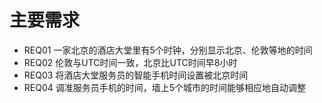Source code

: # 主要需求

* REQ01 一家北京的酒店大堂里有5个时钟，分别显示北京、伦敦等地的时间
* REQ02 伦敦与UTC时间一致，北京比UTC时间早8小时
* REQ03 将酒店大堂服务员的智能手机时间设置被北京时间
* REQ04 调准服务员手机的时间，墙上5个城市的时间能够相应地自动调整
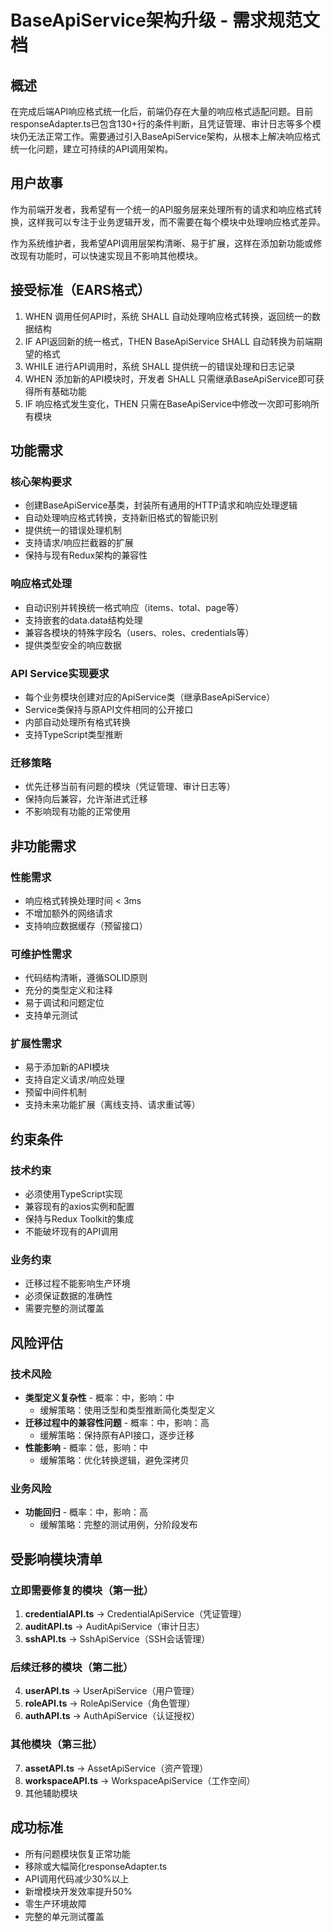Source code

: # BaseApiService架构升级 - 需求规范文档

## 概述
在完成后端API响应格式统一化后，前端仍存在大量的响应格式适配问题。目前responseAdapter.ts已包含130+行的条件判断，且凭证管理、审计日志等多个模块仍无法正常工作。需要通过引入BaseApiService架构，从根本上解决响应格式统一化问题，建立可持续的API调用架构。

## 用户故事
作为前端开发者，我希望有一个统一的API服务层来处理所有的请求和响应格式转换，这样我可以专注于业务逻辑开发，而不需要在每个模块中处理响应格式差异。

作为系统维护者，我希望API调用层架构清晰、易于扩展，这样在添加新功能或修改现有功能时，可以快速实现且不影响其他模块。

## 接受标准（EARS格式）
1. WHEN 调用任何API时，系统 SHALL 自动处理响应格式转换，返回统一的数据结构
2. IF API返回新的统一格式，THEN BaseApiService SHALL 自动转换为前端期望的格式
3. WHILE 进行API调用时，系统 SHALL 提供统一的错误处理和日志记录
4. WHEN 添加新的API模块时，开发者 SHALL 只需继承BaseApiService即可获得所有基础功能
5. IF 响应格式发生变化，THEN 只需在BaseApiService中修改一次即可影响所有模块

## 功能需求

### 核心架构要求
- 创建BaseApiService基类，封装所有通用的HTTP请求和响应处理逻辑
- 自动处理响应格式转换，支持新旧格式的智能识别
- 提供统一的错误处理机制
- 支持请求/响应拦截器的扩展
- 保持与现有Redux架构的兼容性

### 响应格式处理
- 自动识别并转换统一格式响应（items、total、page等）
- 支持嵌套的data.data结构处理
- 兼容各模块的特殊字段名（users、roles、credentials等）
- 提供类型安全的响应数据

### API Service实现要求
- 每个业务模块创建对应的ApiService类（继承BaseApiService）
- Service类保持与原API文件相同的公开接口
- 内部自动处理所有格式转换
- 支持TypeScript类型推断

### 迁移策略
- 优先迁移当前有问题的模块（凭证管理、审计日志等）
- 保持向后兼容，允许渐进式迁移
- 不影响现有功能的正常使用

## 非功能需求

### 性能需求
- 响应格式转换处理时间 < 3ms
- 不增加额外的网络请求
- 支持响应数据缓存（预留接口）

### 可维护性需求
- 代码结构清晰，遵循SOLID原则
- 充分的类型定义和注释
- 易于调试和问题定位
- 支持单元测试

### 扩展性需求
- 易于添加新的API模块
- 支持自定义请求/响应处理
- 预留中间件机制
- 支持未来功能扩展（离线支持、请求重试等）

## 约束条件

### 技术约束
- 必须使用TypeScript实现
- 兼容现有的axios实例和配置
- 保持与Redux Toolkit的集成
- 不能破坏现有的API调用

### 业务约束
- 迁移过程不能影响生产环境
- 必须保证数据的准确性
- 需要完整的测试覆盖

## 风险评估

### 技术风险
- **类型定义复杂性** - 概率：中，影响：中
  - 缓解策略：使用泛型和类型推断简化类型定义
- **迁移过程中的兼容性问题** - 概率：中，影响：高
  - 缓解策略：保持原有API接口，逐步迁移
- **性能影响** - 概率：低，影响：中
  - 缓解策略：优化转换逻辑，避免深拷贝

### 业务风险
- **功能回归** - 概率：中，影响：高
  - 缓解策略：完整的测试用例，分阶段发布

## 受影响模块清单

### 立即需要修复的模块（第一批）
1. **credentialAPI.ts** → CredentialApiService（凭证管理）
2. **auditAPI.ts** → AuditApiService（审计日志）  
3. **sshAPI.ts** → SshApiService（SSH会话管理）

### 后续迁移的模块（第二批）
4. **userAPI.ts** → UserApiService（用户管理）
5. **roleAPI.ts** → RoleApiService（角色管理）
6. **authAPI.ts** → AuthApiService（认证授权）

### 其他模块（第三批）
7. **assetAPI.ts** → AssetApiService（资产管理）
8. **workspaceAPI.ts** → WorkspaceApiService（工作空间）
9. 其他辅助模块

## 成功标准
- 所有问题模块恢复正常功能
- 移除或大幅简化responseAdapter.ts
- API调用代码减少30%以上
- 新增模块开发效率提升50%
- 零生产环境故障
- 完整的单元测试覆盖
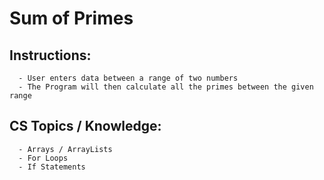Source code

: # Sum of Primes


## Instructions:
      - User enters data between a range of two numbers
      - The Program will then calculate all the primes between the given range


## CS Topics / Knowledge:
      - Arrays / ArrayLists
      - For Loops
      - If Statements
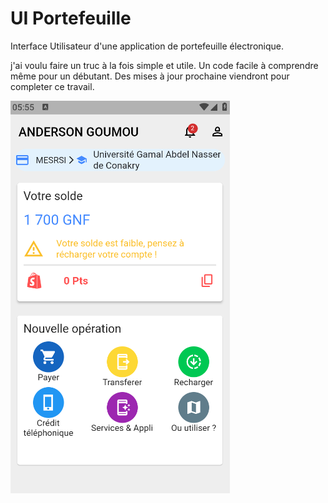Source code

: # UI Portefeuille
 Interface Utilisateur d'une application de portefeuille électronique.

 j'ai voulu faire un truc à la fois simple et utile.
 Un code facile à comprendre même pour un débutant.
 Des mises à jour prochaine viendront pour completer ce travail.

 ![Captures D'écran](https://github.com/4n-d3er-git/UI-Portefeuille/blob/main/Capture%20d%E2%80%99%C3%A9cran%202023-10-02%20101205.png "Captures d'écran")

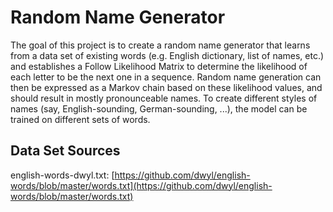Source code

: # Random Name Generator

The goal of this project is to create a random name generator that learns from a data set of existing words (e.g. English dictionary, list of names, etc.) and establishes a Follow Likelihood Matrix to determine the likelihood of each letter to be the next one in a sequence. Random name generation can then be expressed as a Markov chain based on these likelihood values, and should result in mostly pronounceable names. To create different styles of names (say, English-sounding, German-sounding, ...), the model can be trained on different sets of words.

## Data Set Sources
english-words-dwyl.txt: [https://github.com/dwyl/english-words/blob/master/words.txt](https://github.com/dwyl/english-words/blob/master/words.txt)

DIRECTIONS: An exact copy of all the data above is required; omit any pictures.

TASK SOLUTION:
Source code

: # 主要需求

* REQ01 一家北京的酒店大堂里有5个时钟，分别显示北京、伦敦等地的时间
* REQ02 伦敦与UTC时间一致，北京比UTC时间早8小时
* REQ03 将酒店大堂服务员的智能手机时间设置被北京时间
* REQ04 调准服务员手机的时间，墙上5个城市的时间能够相应地自动调整
Source code

: # BaseApiService架构升级 - 需求规范文档

## 概述
在完成后端API响应格式统一化后，前端仍存在大量的响应格式适配问题。目前responseAdapter.ts已包含130+行的条件判断，且凭证管理、审计日志等多个模块仍无法正常工作。需要通过引入BaseApiService架构，从根本上解决响应格式统一化问题，建立可持续的API调用架构。

## 用户故事
作为前端开发者，我希望有一个统一的API服务层来处理所有的请求和响应格式转换，这样我可以专注于业务逻辑开发，而不需要在每个模块中处理响应格式差异。

作为系统维护者，我希望API调用层架构清晰、易于扩展，这样在添加新功能或修改现有功能时，可以快速实现且不影响其他模块。

## 接受标准（EARS格式）
1. WHEN 调用任何API时，系统 SHALL 自动处理响应格式转换，返回统一的数据结构
2. IF API返回新的统一格式，THEN BaseApiService SHALL 自动转换为前端期望的格式
3. WHILE 进行API调用时，系统 SHALL 提供统一的错误处理和日志记录
4. WHEN 添加新的API模块时，开发者 SHALL 只需继承BaseApiService即可获得所有基础功能
5. IF 响应格式发生变化，THEN 只需在BaseApiService中修改一次即可影响所有模块

## 功能需求

### 核心架构要求
- 创建BaseApiService基类，封装所有通用的HTTP请求和响应处理逻辑
- 自动处理响应格式转换，支持新旧格式的智能识别
- 提供统一的错误处理机制
- 支持请求/响应拦截器的扩展
- 保持与现有Redux架构的兼容性

### 响应格式处理
- 自动识别并转换统一格式响应（items、total、page等）
- 支持嵌套的data.data结构处理
- 兼容各模块的特殊字段名（users、roles、credentials等）
- 提供类型安全的响应数据

### API Service实现要求
- 每个业务模块创建对应的ApiService类（继承BaseApiService）
- Service类保持与原API文件相同的公开接口
- 内部自动处理所有格式转换
- 支持TypeScript类型推断

### 迁移策略
- 优先迁移当前有问题的模块（凭证管理、审计日志等）
- 保持向后兼容，允许渐进式迁移
- 不影响现有功能的正常使用

## 非功能需求

### 性能需求
- 响应格式转换处理时间 < 3ms
- 不增加额外的网络请求
- 支持响应数据缓存（预留接口）

### 可维护性需求
- 代码结构清晰，遵循SOLID原则
- 充分的类型定义和注释
- 易于调试和问题定位
- 支持单元测试

### 扩展性需求
- 易于添加新的API模块
- 支持自定义请求/响应处理
- 预留中间件机制
- 支持未来功能扩展（离线支持、请求重试等）

## 约束条件

### 技术约束
- 必须使用TypeScript实现
- 兼容现有的axios实例和配置
- 保持与Redux Toolkit的集成
- 不能破坏现有的API调用

### 业务约束
- 迁移过程不能影响生产环境
- 必须保证数据的准确性
- 需要完整的测试覆盖

## 风险评估

### 技术风险
- **类型定义复杂性** - 概率：中，影响：中
  - 缓解策略：使用泛型和类型推断简化类型定义
- **迁移过程中的兼容性问题** - 概率：中，影响：高
  - 缓解策略：保持原有API接口，逐步迁移
- **性能影响** - 概率：低，影响：中
  - 缓解策略：优化转换逻辑，避免深拷贝

### 业务风险
- **功能回归** - 概率：中，影响：高
  - 缓解策略：完整的测试用例，分阶段发布

## 受影响模块清单

### 立即需要修复的模块（第一批）
1. **credentialAPI.ts** → CredentialApiService（凭证管理）
2. **auditAPI.ts** → AuditApiService（审计日志）  
3. **sshAPI.ts** → SshApiService（SSH会话管理）

### 后续迁移的模块（第二批）
4. **userAPI.ts** → UserApiService（用户管理）
5. **roleAPI.ts** → RoleApiService（角色管理）
6. **authAPI.ts** → AuthApiService（认证授权）

### 其他模块（第三批）
7. **assetAPI.ts** → AssetApiService（资产管理）
8. **workspaceAPI.ts** → WorkspaceApiService（工作空间）
9. 其他辅助模块

## 成功标准
- 所有问题模块恢复正常功能
- 移除或大幅简化responseAdapter.ts
- API调用代码减少30%以上
- 新增模块开发效率提升50%
- 零生产环境故障
- 完整的单元测试覆盖
Source code

: # Sum of Primes


## Instructions:
      - User enters data between a range of two numbers
      - The Program will then calculate all the primes between the given range


## CS Topics / Knowledge:
      - Arrays / ArrayLists
      - For Loops
      - If Statements
Source code

: # UI Portefeuille
 Interface Utilisateur d'une application de portefeuille électronique.

 j'ai voulu faire un truc à la fois simple et utile.
 Un code facile à comprendre même pour un débutant.
 Des mises à jour prochaine viendront pour completer ce travail.

 ![Captures D'écran](https://github.com/4n-d3er-git/UI-Portefeuille/blob/main/Capture%20d%E2%80%99%C3%A9cran%202023-10-02%20101205.png "Captures d'écran")

Source code

: # Random Name Generator

The goal of this project is to create a random name generator that learns from a data set of existing words (e.g. English dictionary, list of names, etc.) and establishes a Follow Likelihood Matrix to determine the likelihood of each letter to be the next one in a sequence. Random name generation can then be expressed as a Markov chain based on these likelihood values, and should result in mostly pronounceable names. To create different styles of names (say, English-sounding, German-sounding, ...), the model can be trained on different sets of words.

## Data Set Sources
english-words-dwyl.txt: [https://github.com/dwyl/english-words/blob/master/words.txt](https://github.com/dwyl/english-words/blob/master/words.txt)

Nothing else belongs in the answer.